Alas, my mom was a city girl and finally packed us all up and hauled us away from the country so that we could enjoy ( the horrors of) real life in a big city. It crushed my father and was devastating to our family, but she was happy.
I moved back home not long after growing up and have never regretted it, but in many ways rural life is a lot harder than city life.
Just be careful what you say to anyone from a small place about anyone else. The person you're speaking to is kin to who you're talking about, so. Only say sweet things about them.
And unless who you marry is from a similar background from your own, think twice and maybe even three times about it first. Not everyone can adjust to the nitty gritty of a spouse from an opposite lifestyle.

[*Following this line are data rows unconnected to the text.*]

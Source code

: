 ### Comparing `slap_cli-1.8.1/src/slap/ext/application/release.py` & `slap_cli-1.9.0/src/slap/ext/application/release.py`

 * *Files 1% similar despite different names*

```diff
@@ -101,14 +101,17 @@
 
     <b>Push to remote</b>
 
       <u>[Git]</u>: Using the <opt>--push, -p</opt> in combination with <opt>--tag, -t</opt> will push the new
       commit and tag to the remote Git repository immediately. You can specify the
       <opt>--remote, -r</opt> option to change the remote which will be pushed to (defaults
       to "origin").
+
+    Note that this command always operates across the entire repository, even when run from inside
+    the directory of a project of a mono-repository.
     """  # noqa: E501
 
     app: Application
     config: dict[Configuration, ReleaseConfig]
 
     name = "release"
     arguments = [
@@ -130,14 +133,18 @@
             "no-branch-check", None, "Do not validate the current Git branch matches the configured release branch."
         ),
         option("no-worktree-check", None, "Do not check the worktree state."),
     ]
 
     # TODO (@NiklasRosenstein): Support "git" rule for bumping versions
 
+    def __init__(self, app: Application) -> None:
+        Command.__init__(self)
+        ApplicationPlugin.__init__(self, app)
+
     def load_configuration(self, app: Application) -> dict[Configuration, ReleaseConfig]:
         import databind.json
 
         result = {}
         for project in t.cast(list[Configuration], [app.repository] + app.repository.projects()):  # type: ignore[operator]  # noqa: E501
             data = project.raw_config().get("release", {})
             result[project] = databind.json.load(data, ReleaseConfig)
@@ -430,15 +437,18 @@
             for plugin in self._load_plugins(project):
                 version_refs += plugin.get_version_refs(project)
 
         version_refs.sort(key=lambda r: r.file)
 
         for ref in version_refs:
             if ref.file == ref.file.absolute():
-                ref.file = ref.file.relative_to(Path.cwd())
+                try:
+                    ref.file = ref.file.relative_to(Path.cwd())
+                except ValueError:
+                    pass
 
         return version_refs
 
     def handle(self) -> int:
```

Small towns can be quite bigoted if you were not born and raised in that town or if you happen to be the wrong religion. For instance I moved from one smallish town to an even smaller town when I was 10, the vast majority of people in my new town belonged to one religion, I live in southern Idaho so you can guess which one. I was treated horribly in school because I was not part of that religion. My parents became friends with those who were not the predominant religion and enjoyed their life there, but they were constantly judged and mistreated by others because they weren't part of the predominant religious community. Even 20+ years after leaving my childhood town, I still despise my childhood and how awful myself and others like me were treated there. One of the first things I look at before even considering moving or living somewhere is what the people are actually like and what the predominant religions are, if the local people are awful and not accepting of your religion or lifestyle, then no matter how cheap a place is, it's really not worth the stress of dealing with it. Plus it's true, everyone knows everyone and everyone knows everyone else's business, and if rumors start, then they spread fast whether it's true or not. The other downsides of small towns is usually the school system is awful, they get the worst of the worst teachers and there is practically no medical care without driving a long ways, not bad if you are a younger healthy person, but if you have health issues, that can be fatal. And one thing many people don't realize is that drugs are a huge problem in small towns, especially meth, which leads to problems with theft. So if you move to a small town or the country, have a locking gate and always lock up your stuff, there will be druggies that will steal anything to get money, including livestock.
ReplyDeleteMoving from a city to rural 3 years ago, my best change? Every home is armed. Every individual is polite.